The mi gyaung (မိကျောင်း /my/) or kyam (ကျာံ, /mnw/; pronounced "chyam") is a crocodile-shaped fretted, plucked zither with three strings that is used as a traditional instrument in Burma. It is associated with the Mon people. Both Burmese and Mon names also mean 'crocodile.'

Tube zither of Myanmar, carved of wood in the shape of a crocodile with extended head and tail. It has three metal strings which pass over eight to ten raised movable frets on the flat top of the instrument and fasten to tuning pegs near the tail. This zither is related to similar instruments distributed widely in Southeast Asia. While the crocodile shape is not always found elsewhere, the reptilian name remains in variants such as the Thai čhakchē (‘alligator’, wooden tube zither) and the Indonesian and Philippine kacapi (box zither). In southern Myanmar the mí-gyaùng is associated with the Mon (who know it as kyam), an ethnic people linguistically related to the Mon-Khmer of Thailand and Cambodia.
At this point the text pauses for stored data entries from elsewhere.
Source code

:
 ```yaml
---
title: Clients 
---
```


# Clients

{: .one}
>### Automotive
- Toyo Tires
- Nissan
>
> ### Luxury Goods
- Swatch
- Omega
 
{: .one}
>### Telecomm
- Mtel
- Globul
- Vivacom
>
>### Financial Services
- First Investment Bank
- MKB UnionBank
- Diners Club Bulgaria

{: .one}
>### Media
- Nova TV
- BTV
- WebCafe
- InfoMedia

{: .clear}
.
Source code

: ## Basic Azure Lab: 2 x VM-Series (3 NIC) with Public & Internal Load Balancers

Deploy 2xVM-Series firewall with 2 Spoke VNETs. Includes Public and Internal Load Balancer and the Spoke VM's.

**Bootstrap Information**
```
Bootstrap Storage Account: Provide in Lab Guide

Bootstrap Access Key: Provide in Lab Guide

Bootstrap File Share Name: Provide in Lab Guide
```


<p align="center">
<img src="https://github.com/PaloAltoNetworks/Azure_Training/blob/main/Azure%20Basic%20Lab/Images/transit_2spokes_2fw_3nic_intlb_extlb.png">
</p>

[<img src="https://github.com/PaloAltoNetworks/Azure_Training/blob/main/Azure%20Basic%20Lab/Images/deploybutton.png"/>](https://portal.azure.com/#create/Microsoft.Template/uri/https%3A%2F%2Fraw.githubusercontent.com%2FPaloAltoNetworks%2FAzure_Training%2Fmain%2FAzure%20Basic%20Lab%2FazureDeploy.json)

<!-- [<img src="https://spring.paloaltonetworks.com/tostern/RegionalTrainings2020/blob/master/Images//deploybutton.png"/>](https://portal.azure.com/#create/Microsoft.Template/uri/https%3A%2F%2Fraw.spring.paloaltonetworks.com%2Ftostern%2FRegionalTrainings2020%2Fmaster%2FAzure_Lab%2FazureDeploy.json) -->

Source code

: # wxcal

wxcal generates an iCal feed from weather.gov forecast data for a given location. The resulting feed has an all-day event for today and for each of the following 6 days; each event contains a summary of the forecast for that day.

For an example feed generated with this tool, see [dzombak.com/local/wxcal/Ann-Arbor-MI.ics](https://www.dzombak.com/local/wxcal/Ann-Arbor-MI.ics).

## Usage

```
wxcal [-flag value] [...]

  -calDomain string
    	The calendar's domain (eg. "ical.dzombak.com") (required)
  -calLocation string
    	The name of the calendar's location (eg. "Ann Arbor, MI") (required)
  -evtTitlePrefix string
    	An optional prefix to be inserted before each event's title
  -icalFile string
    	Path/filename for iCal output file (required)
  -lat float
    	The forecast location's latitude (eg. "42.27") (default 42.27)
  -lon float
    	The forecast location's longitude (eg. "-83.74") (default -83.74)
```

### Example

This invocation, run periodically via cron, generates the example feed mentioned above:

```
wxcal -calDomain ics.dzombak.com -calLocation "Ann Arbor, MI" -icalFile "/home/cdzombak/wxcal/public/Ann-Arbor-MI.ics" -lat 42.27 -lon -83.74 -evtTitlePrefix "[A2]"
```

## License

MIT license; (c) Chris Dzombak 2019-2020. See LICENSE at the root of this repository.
The instrument's body is made of wood that is carved out on the underside like a dugout canoe. It has approximately 13 raised wooden frets that are diatonically rather than equidistantly or chromatically spaced. It has a carved crocodile's head and tail, as well as four legs. Its strings are tuned (from low to high) FCF. The lowest string is made of brass and the two higher strings are made from nylon. It is plucked with a short rod-shaped plectrum that tapers to a point, made of horn or hardwood. Unlike the Thai jakhe, the plectrum is not tied onto the right index finger, but instead simply held in the hand. Tremolo technique is often used. The instrument has a buzzing sound because the strings are raised just off the flat bridge by a sliver of bamboo or other thin material such as plastic.

It is similar to the Thai jakhe, the Cambodian krapeu (takhe), and Indonesian/Filipino kacapi. However, while the mi gyaung has realistic zoological features, its Thai and Cambodian relatives' animal forms are much more abstract.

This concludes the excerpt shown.